1.2 Tujuan Penelitian

Tujuan penelitian ini adalah sebagai berikut:

a. Melakukan kajian terhadap keberlanjutan agroindustri perikanan tangkap (kasus agroindustri teri nasi).

b. Merancang bangun model prediksi keberlanjutan agroindustri perikanan tangkap

c. Menghasilkan kebijakan peningkatan keberlanjutan agroindustri perikanan tangkap (kasus agroindustri teri nasi).

1.3 Ruang Lingkup Penelitian

Ruang lingkup penelitian ini adalah sebagai berikut:

a. Agroindustri perikanan tangkap yang menjadi obyek kajian dalam penelitian ini

adalah agroindustri teri nasi skala kecil dan menengah di kawasan Kabupaten Tuban, Lamongan dan Gresik.

b. Definisi agroindustri skala kecil dan menengah yang digunakan dalam penelitian

ini didasarkan atas ketentuan Undang-Undang Nomor 20 Tahun 2008 tentang Usaha Mikro, Kecil dan Menengah (UU UMKM). Industri kecil adalah usaha yang mempunyai aset antara Rp. 50 sampai Rp. 500 juta dengan jumlah omzet penjualan berkisar Rp. 300 juta sampai Rp. 2.5 milyar per tahun. Sementara itu industri menengah adalah usaha yang memiliki aset Rp. 500 juta sampai Rp. 10 milyar dengan omzet penjualan antara Rp. 2.5 sampai Rp. 50 milyar per tahun.
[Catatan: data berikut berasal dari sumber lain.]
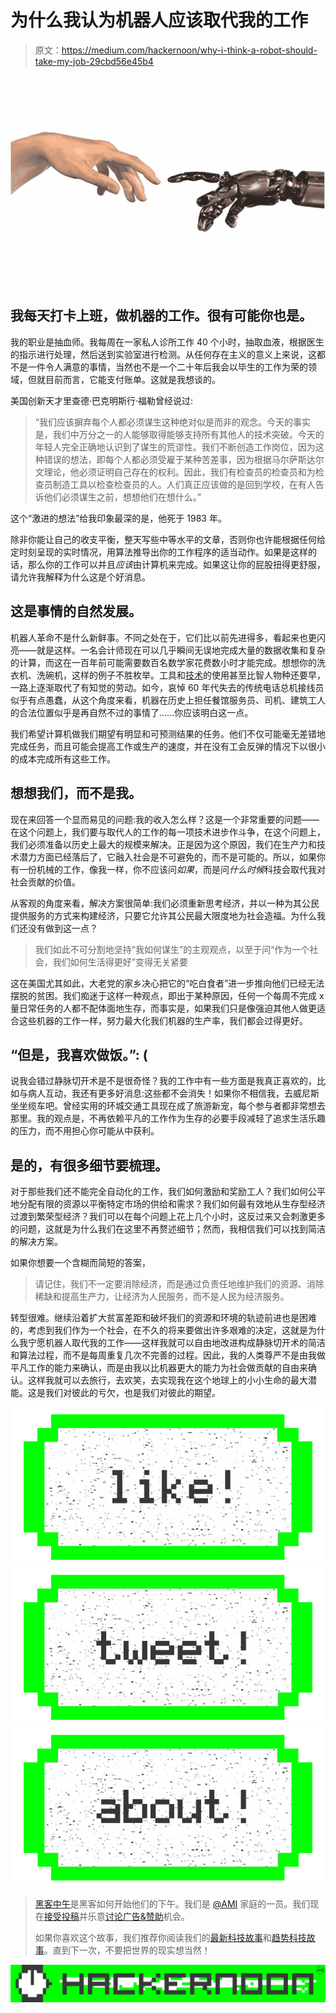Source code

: # 为什么我认为机器人应该取代我的工作

> 原文：<https://medium.com/hackernoon/why-i-think-a-robot-should-take-my-job-29cbd56e45b4>

![](img/08c2a506399e97550648f70fe7f93bc3.png)

## 我每天打卡上班，做机器的工作。很有可能你也是。

我的职业是抽血师。我每周在一家私人诊所工作 40 个小时，抽取血液，根据医生的指示进行处理，然后送到实验室进行检测。从任何存在主义的意义上来说，这都不是一件令人满意的事情，当然也不是一个二十年后我会以毕生的工作为荣的领域，但就目前而言，它能支付账单。这就是我想谈的。

美国创新天才里查德·巴克明斯行·福勒曾经说过:

> “我们应该摒弃每个人都必须谋生这种绝对似是而非的观念。今天的事实是，我们中万分之一的人能够取得能够支持所有其他人的技术突破。今天的年轻人完全正确地认识到了谋生的荒谬性。我们不断创造工作岗位，因为这种错误的想法，即每个人都必须受雇于某种苦差事，因为根据马尔萨斯达尔文理论，他必须证明自己存在的权利。因此，我们有检查员的检查员和为检查员制造工具以检查检查员的人。人们真正应该做的是回到学校，在有人告诉他们必须谋生之前，想想他们在想什么。”

这个“激进的想法”给我印象最深的是，他死于 1983 年。

除非你能让自己的收支平衡，整天写些中等水平的文章，否则你也许能根据任何给定时刻呈现的实时情况，用算法推导出你的工作程序的适当动作。如果是这样的话，那么你的工作可以并且*应该*由计算机来完成。如果这让你的屁股扭得更舒服，请允许我解释为什么这是个好消息。

## 这是事情的自然发展。

机器人革命不是什么新鲜事。不同之处在于，它们比以前先进得多，看起来也更闪亮——就是这样。一名会计师现在可以几乎瞬间无误地完成大量的数据收集和复杂的计算，而这在一百年前可能需要数百名数学家花费数小时才能完成。想想你的洗衣机、洗碗机，这样的例子不胜枚举。工具和[技术](https://hackernoon.com/tagged/technology)的使用甚至比智人物种还要早，一路上逐渐取代了有知觉的劳动。如今，哀悼 60 年代失去的传统电话总机接线员似乎有点愚蠢，从这个角度来看，机器在历史上担任餐馆服务员、司机、建筑工人的合法位置似乎是再自然不过的事情了……你应该明白这一点。

我们希望计算机做我们期望有明显和可预测结果的任务。他们不仅可能毫无差错地完成任务，而且可能会提高工作或生产的速度，并在没有工会反弹的情况下以很小的成本完成所有这些工作。

## 想想我们，而不是我。

现在来回答一个显而易见的问题:我的收入怎么样？这是一个非常重要的问题——在这个问题上，我们要与取代人的工作的每一项技术进步作斗争，在这个问题上，我们必须准备以历史上最大的规模来解决。正是因为这个原因，我们在生产力和技术潜力方面已经落后了，它融入社会是不可避免的，而不是可能的。所以，如果你有一份机械的工作，像我一样，你不应该问*如果*，而是问*什么时候*科技会取代我对社会贡献的价值。

从客观的角度来看，解决方案很简单:我们必须重新思考经济，并以一种为其公民提供服务的方式来构建经济，只要它允许其公民最大限度地为社会造福。为什么我们还没有做到这一点？

> 我们如此不可分割地坚持“我如何谋生”的主观观点，以至于问“作为一个社会，我们如何生活得更好”变得无关紧要

这在美国尤其如此，大老党的家乡决心把它的“吃白食者”进一步推向他们已经无法摆脱的贫困。我们痴迷于这样一种观点，即出于某种原因，任何一个每周不完成 x 量日常任务的人都不配体面地生存，而事实是，如果我们只是像强迫其他人做更适合这些机器的工作一样，努力最大化我们机器的生产率，我们都会过得更好。

## “但是，我喜欢做饭。”: (

说我会错过静脉切开术是不是很奇怪？我的工作中有一些方面是我真正喜欢的，比如与病人互动，我还有更多好消息:这些都不会消失！如果你不相信我，去威尼斯坐坐缆车吧。曾经实用的环城交通工具现在成了旅游新宠，每个参与者都非常想去那里。我的观点是，不再依赖平凡的工作作为生存的必要手段减轻了追求生活乐趣的压力，而不用担心你可能从中获利。

## 是的，有很多细节要梳理。

对于那些我们还不能完全自动化的工作，我们如何激励和奖励工人？我们如何公平地分配有限的资源以平衡特定市场的供给和需求？我们如何最有效地从生存型经济过渡到繁荣型经济？我们可以在每个问题上花上几个小时，这反过来又会刺激更多的问题，这就是为什么我们在这里不再赘述细节；然而，我相信我们可以找到简洁的解决方案。

如果你想要一个含糊而简短的答案，

> 请记住，我们不一定要消除经济，而是通过负责任地维护我们的资源、消除稀缺和提高生产力，让经济为人民服务，而不是人民为经济服务。

转型很难。继续沿着扩大贫富差距和破坏我们的资源和环境的轨迹前进也是困难的，考虑到我们作为一个社会，在不久的将来要做出许多艰难的决定，这就是为什么我宁愿机器人取代我的工作——这样我就可以自由地改进构成静脉切开术的简洁和算法过程，而不是每周重复几次不完善的过程。因此，我的人类尊严不是由我做平凡工作的能力来确认，而是由我以比机器更大的能力为社会做贡献的自由来确认。这样我就可以去旅行，去欢笑，去实现我在这个地球上的小小生命的最大潜能。这是我们对彼此的亏欠，也是我们对彼此的期望。

[![](img/50ef4044ecd4e250b5d50f368b775d38.png)](http://bit.ly/HackernoonFB)[![](img/979d9a46439d5aebbdcdca574e21dc81.png)](https://goo.gl/k7XYbx)[![](img/2930ba6bd2c12218fdbbf7e02c8746ff.png)](https://goo.gl/4ofytp)

> [黑客中午](http://bit.ly/Hackernoon)是黑客如何开始他们的下午。我们是 [@AMI](http://bit.ly/atAMIatAMI) 家庭的一员。我们现在[接受投稿](http://bit.ly/hackernoonsubmission)并乐意[讨论广告&赞助](mailto:partners@amipublications.com)机会。
> 
> 如果你喜欢这个故事，我们推荐你阅读我们的[最新科技故事](http://bit.ly/hackernoonlatestt)和[趋势科技故事](https://hackernoon.com/trending)。直到下一次，不要把世界的现实想当然！

[![](img/be0ca55ba73a573dce11effb2ee80d56.png)](https://goo.gl/Ahtev1)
c. Model yang dihasilkan menggunakan basis waktu tahun dan jangka waktu

prediksi adalah 5 tahun ke depan.

d. Kebijakan peningkatan keberlanjutan agroindustri perikanan tangkap skala kecil

dan menengah diperoleh berdasarkan skenario kebijakan terbaik yang diperoleh dari hasil simulasi model.